[[ Records for the task, beginning ]]

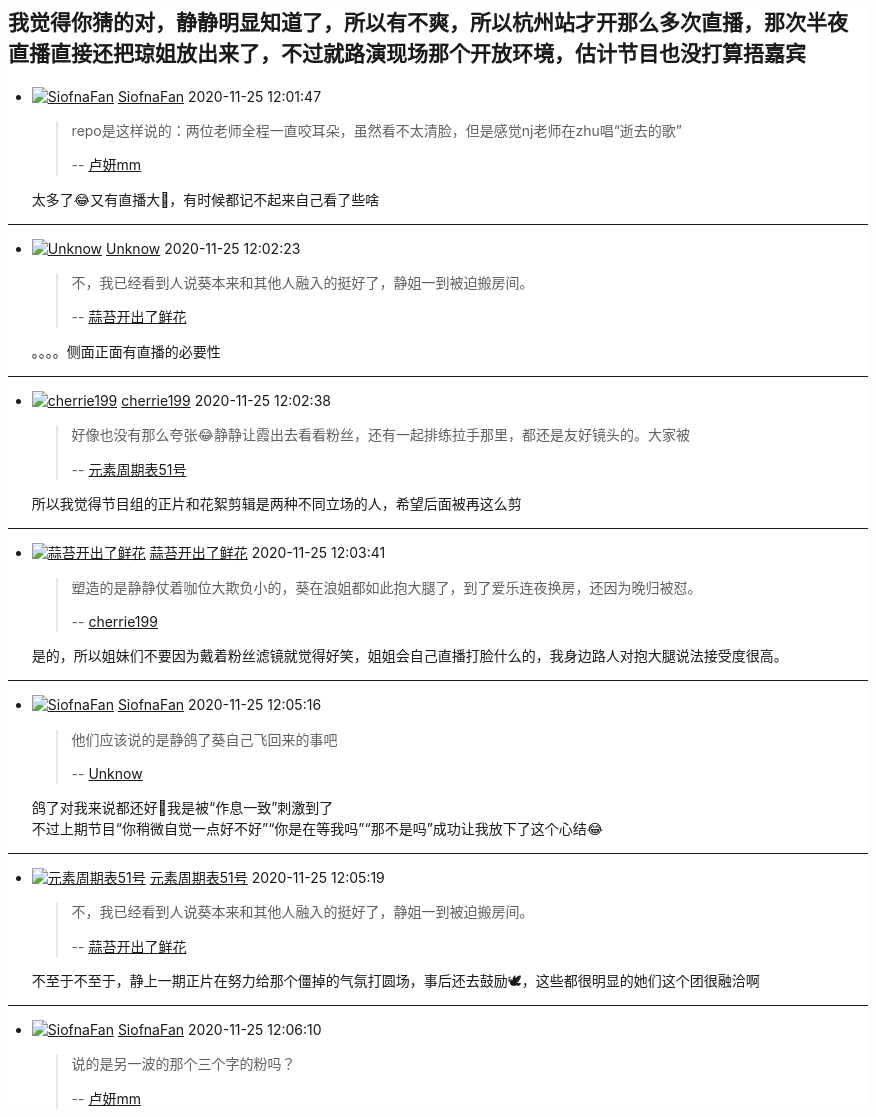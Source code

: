   我觉得你猜的对，静静明显知道了，所以有不爽，所以杭州站才开那么多次直播，那次半夜直播直接还把琼姐放出来了，不过就路演现场那个开放环境，估计节目也没打算捂嘉宾  
---
* [![SiofnaFan](https://img2.doubanio.com/icon/u180076918-2.jpg)](https://www.douban.com/people/180076918/)    [SiofnaFan](https://www.douban.com/people/180076918/)    2020-11-25 12:01:47  
  >repo是这样说的：两位老师全程一直咬耳朵，虽然看不太清脸，但是感觉nj老师在zhu唱“逝去的歌”  
  >
  >-- [卢妍mm](https://www.douban.com/people/80682689/)  
  
  太多了😂又有直播大🍬，有时候都记不起来自己看了些啥  
---
* [![Unknow](https://img9.doubanio.com/icon/u219306324-4.jpg)](https://www.douban.com/people/219306324/)    [Unknow](https://www.douban.com/people/219306324/)    2020-11-25 12:02:23  
  >不，我已经看到人说葵本来和其他人融入的挺好了，静姐一到被迫搬房间。  
  >
  >-- [蒜苔开出了鲜花](https://www.douban.com/people/26765466/)  
  
  。。。。侧面正面有直播的必要性  
---
* [![cherrie199](https://img3.doubanio.com/icon/u195510471-1.jpg)](https://www.douban.com/people/195510471/)    [cherrie199](https://www.douban.com/people/195510471/)    2020-11-25 12:02:38  
  >好像也没有那么夸张😂静静让霞出去看看粉丝，还有一起排练拉手那里，都还是友好镜头的。大家被  
  >
  >-- [元素周期表51号](https://www.douban.com/people/199280408/)  
  
  所以我觉得节目组的正片和花絮剪辑是两种不同立场的人，希望后面被再这么剪  
---
* [![蒜苔开出了鲜花](https://img3.doubanio.com/icon/u26765466-1.jpg)](https://www.douban.com/people/26765466/)    [蒜苔开出了鲜花](https://www.douban.com/people/26765466/)    2020-11-25 12:03:41  
  >塑造的是静静仗着咖位大欺负小的，葵在浪姐都如此抱大腿了，到了爱乐连夜换房，还因为晚归被怼。  
  >
  >-- [cherrie199](https://www.douban.com/people/195510471/)  
  
  是的，所以姐妹们不要因为戴着粉丝滤镜就觉得好笑，姐姐会自己直播打脸什么的，我身边路人对抱大腿说法接受度很高。  
---
* [![SiofnaFan](https://img2.doubanio.com/icon/u180076918-2.jpg)](https://www.douban.com/people/180076918/)    [SiofnaFan](https://www.douban.com/people/180076918/)    2020-11-25 12:05:16  
  >他们应该说的是静鸽了葵自己飞回来的事吧  
  >
  >-- [Unknow](https://www.douban.com/people/219306324/)  
  
  鸽了对我来说都还好🤣我是被“作息一致”刺激到了  
  不过上期节目“你稍微自觉一点好不好”“你是在等我吗”“那不是吗”成功让我放下了这个心结😂  
---
* [![元素周期表51号](https://img2.doubanio.com/icon/u199280408-3.jpg)](https://www.douban.com/people/199280408/)    [元素周期表51号](https://www.douban.com/people/199280408/)    2020-11-25 12:05:19  
  >不，我已经看到人说葵本来和其他人融入的挺好了，静姐一到被迫搬房间。  
  >
  >-- [蒜苔开出了鲜花](https://www.douban.com/people/26765466/)  
  
  不至于不至于，静上一期正片在努力给那个僵掉的气氛打圆场，事后还去鼓励🕊，这些都很明显的她们这个团很融洽啊  
---
* [![SiofnaFan](https://img2.doubanio.com/icon/u180076918-2.jpg)](https://www.douban.com/people/180076918/)    [SiofnaFan](https://www.douban.com/people/180076918/)    2020-11-25 12:06:10  
  >说的是另一波的那个三个字的粉吗？  
  >
  >-- [卢妍mm](https://www.douban.com/people/80682689/)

[[ Records for the task, end ]]

## What the exercise asks
Identify each line in the records above that contains the word "SiofnaFan", and copy it out in full.

## Response to the exercise
* [![SiofnaFan](https://img2.doubanio.com/icon/u180076918-2.jpg)](https://www.douban.com/people/180076918/)    [SiofnaFan](https://www.douban.com/people/180076918/)    2020-11-25 12:01:47  
* [![SiofnaFan](https://img2.doubanio.com/icon/u180076918-2.jpg)](https://www.douban.com/people/180076918/)    [SiofnaFan](https://www.douban.com/people/180076918/)    2020-11-25 12:05:16  
* [![SiofnaFan](https://img2.doubanio.com/icon/u180076918-2.jpg)](https://www.douban.com/people/180076918/)    [SiofnaFan](https://www.douban.com/people/180076918/)    2020-11-25 12:06:10  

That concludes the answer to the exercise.